Created attachment 1196623 [details] HE_not_running.png Description of problem: Hosted Engine always show "Not running" status in cockpit after deploy it. The HE-VM can up after run hosted-engine --vm-start, but the hostname of engine will lost, and HE status still show as "Not running" in cockpit. [root@dell-per210-01 /]# hosted-engine --vm-status /usr/lib/python2.7/site-packages/ovirt_hosted_engine_ha/lib/storage_backends.py:15: DeprecationWarning: vdscli uses xmlrpc. since ovirt 3.6 xmlrpc is deprecated, please use vdsm.jsonrpcvdscli import vdsm.vdscli Version-Release number of selected component (if applicable): rhvh-4.0-0.20160829.0+1 cockpit-ws-0.114-2.el7.x86_64 cockpit-ovirt-dashboard-0.10.6-1.3.6.el7ev.noarch imgbased-0.8.4-1.el7ev.noarch ovirt-hosted-engine-ha-2.0.3-1.el7ev.noarch ovirt-hosted-engine-setup-2.0.1.5-1.el7ev.noarch rhevm-appliance-20160831.0-1.el7ev.ova How reproducible: 100% Regression bug:1364034 Steps to Reproduce: 1.Install RHVH4.0 via PXE 2. Login RHVH via cockpit UI. 3. Deploy Hosted Engine via cockpit with correct steps. 4. After vm shut down, wait a few minutes, check HE status. Actual results: Hosted Engine always show "Not running" status after deploy it. Expected results: Hosted Engine can up and work well after deploy it. Additional info: It's a regression bug:closed by bug:1364036
Bug tickets must have version flags set prior to targeting them to a release. Please ask maintainer to set the correct version flags and only then set the target milestone.

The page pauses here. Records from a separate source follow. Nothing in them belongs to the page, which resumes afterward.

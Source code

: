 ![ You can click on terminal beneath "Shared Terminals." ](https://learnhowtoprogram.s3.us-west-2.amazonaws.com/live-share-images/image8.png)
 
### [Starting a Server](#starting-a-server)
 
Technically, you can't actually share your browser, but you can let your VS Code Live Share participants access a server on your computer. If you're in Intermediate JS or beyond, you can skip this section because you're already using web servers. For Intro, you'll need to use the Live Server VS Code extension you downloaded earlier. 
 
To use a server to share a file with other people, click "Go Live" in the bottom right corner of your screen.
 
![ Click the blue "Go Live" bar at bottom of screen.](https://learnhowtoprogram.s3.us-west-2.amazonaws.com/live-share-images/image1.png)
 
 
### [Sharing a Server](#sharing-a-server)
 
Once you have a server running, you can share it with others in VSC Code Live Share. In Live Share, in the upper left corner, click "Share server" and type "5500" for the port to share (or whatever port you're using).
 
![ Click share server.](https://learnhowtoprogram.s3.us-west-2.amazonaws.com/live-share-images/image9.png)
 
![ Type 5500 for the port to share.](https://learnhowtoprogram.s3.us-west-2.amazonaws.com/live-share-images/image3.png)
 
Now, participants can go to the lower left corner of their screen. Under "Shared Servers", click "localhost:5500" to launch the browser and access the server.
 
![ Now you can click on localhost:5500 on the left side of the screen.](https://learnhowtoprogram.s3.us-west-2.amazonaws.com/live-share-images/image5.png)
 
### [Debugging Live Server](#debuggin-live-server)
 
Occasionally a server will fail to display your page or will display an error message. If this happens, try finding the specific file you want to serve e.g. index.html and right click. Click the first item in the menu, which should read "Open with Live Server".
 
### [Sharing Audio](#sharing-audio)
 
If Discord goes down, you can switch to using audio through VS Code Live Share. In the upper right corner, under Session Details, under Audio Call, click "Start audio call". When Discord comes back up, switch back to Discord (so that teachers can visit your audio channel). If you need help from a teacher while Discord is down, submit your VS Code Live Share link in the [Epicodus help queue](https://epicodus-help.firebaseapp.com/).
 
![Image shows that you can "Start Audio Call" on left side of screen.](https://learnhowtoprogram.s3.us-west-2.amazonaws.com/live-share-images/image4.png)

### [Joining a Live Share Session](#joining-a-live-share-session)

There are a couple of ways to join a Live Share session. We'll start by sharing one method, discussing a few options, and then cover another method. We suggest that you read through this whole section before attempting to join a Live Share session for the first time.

Target release should be placed once a package build is known to fix a issue. Since this bug is not modified, the target version has been reset. Please use target milestone to plan a fix for a oVirt release.

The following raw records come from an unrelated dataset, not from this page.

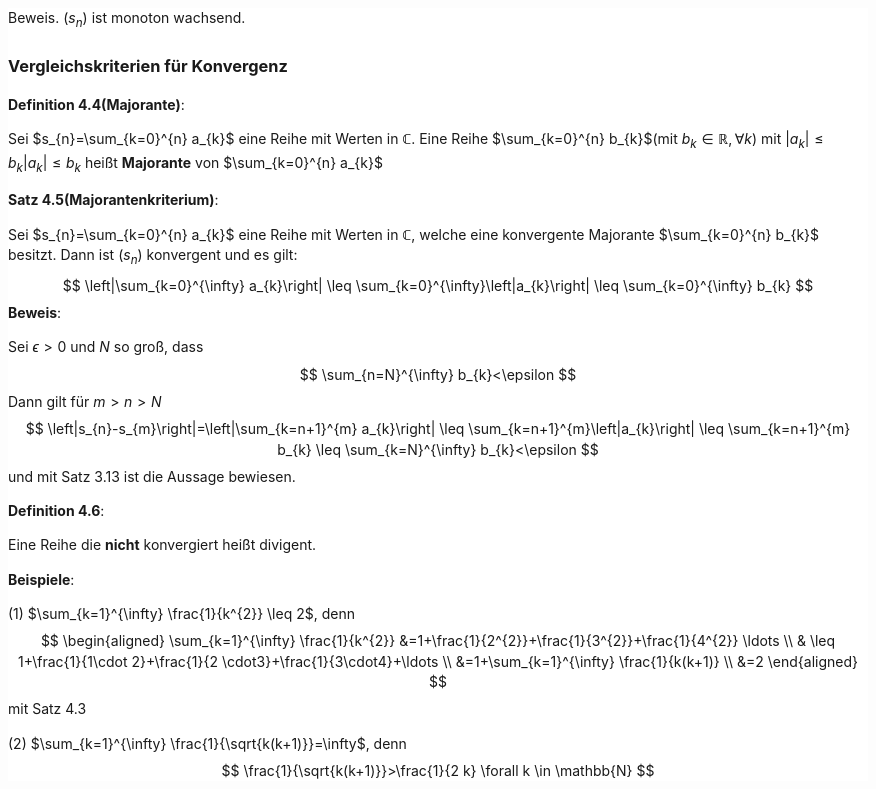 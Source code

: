 Beweis. $(s_n)$ ist monoton wachsend.



### Vergleichskriterien für Konvergenz

**Definition 4.4(Majorante)**:

Sei $s_{n}=\sum_{k=0}^{n} a_{k}$ eine Reihe mit Werten in $\mathbb{C}$. Eine Reihe $\sum_{k=0}^{n} b_{k}$(mit $b_{k} \in \mathbb{R}, \forall k$) mit $\left|a_{k}\right| \leq b_{k}$$\left|a_{k}\right| \leq b_{k}$ heißt **Majorante** von $\sum_{k=0}^{n} a_{k}$



**Satz 4.5(Majorantenkriterium)**:

Sei $s_{n}=\sum_{k=0}^{n} a_{k}$ eine Reihe mit Werten in $\mathbb{C}$, welche eine konvergente Majorante $\sum_{k=0}^{n} b_{k}$ besitzt. Dann ist $(s_n)$ konvergent und es gilt:
$$
\left|\sum_{k=0}^{\infty} a_{k}\right| \leq \sum_{k=0}^{\infty}\left|a_{k}\right| \leq \sum_{k=0}^{\infty} b_{k}
$$
**Beweis**:

Sei $\epsilon>0$ und $N$ so groß, dass
$$
\sum_{n=N}^{\infty} b_{k}<\epsilon
$$
Dann gilt für $m>n>N$
$$
\left|s_{n}-s_{m}\right|=\left|\sum_{k=n+1}^{m} a_{k}\right| \leq \sum_{k=n+1}^{m}\left|a_{k}\right| \leq \sum_{k=n+1}^{m} b_{k} \leq \sum_{k=N}^{\infty} b_{k}<\epsilon
$$
und mit Satz 3.13 ist die Aussage bewiesen.



**Definition 4.6**:

Eine Reihe die **nicht** konvergiert heißt divigent.

**Beispiele**:

(1) $\sum_{k=1}^{\infty} \frac{1}{k^{2}} \leq 2$, denn
$$
\begin{aligned}
\sum_{k=1}^{\infty} \frac{1}{k^{2}} &=1+\frac{1}{2^{2}}+\frac{1}{3^{2}}+\frac{1}{4^{2}} \ldots \\
& \leq 1+\frac{1}{1\cdot 2}+\frac{1}{2 \cdot3}+\frac{1}{3\cdot4}+\ldots \\
&=1+\sum_{k=1}^{\infty} \frac{1}{k(k+1)} \\
&=2
\end{aligned}
$$
mit Satz 4.3



(2) $\sum_{k=1}^{\infty} \frac{1}{\sqrt{k(k+1)}}=\infty$, denn
$$
\frac{1}{\sqrt{k(k+1)}}>\frac{1}{2 k} \forall k \in \mathbb{N}
$$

Created attachment 1196627 [details] RHVH_tmp_log
Created attachment 1196629 [details] HE-VM_tmp_log
Created attachment 1196636 [details] RHVH_var_log
Created attachment 1196642 [details] HE-VM_var_log
Add keyword "regression" and "Testblocker", due to no such issue on redhat-virtualization-host-4.0-20160817.0, and it will block our HE testing.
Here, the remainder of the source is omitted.